> _Task description_: If a line of the data below contains the string "fetch", count it, then state the total alone.

> _Given data_:
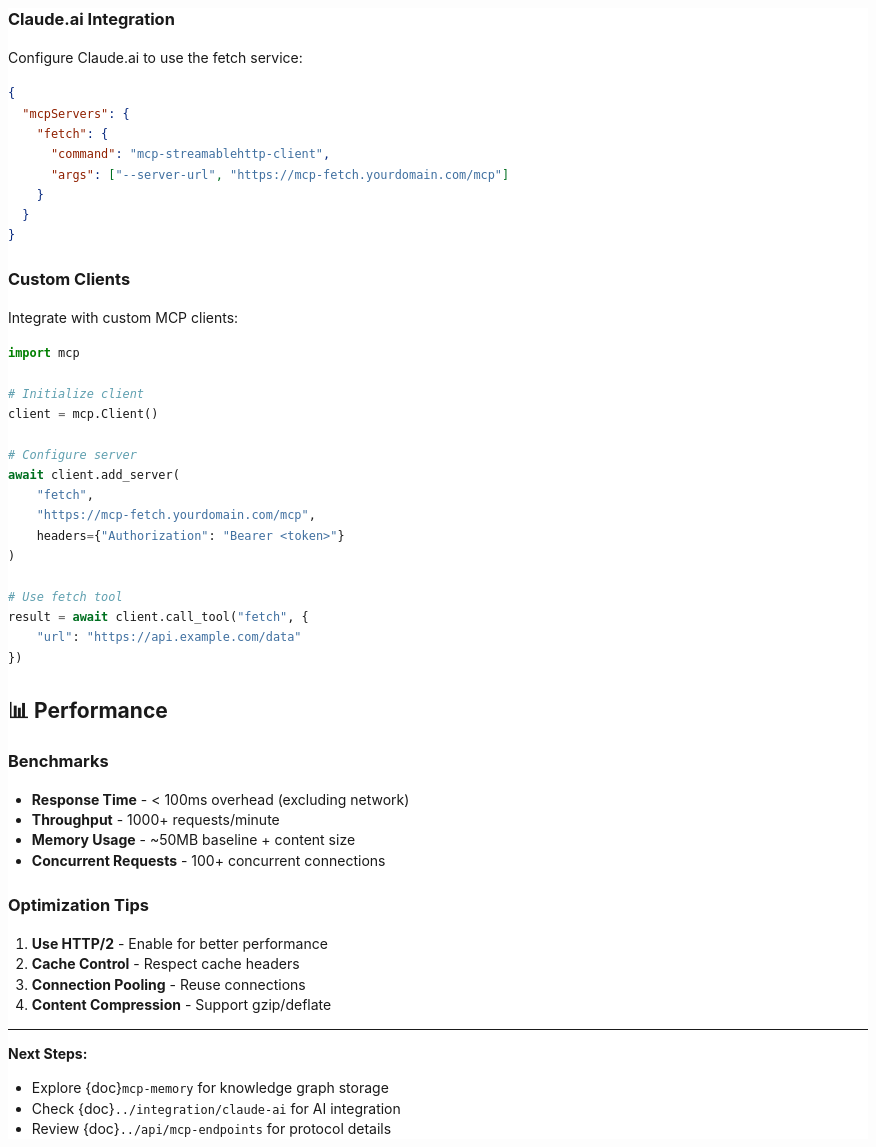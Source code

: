 ### Claude.ai Integration

Configure Claude.ai to use the fetch service:

```json
{
  "mcpServers": {
    "fetch": {
      "command": "mcp-streamablehttp-client",
      "args": ["--server-url", "https://mcp-fetch.yourdomain.com/mcp"]
    }
  }
}
```

### Custom Clients

Integrate with custom MCP clients:

```python
import mcp

# Initialize client
client = mcp.Client()

# Configure server
await client.add_server(
    "fetch",
    "https://mcp-fetch.yourdomain.com/mcp",
    headers={"Authorization": "Bearer <token>"}
)

# Use fetch tool
result = await client.call_tool("fetch", {
    "url": "https://api.example.com/data"
})
```

## 📊 Performance

### Benchmarks

- **Response Time** - < 100ms overhead (excluding network)
- **Throughput** - 1000+ requests/minute
- **Memory Usage** - ~50MB baseline + content size
- **Concurrent Requests** - 100+ concurrent connections

### Optimization Tips

1. **Use HTTP/2** - Enable for better performance
2. **Cache Control** - Respect cache headers
3. **Connection Pooling** - Reuse connections
4. **Content Compression** - Support gzip/deflate

---

**Next Steps:**
- Explore {doc}`mcp-memory` for knowledge graph storage
- Check {doc}`../integration/claude-ai` for AI integration
- Review {doc}`../api/mcp-endpoints` for protocol details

> _Task answer_: 7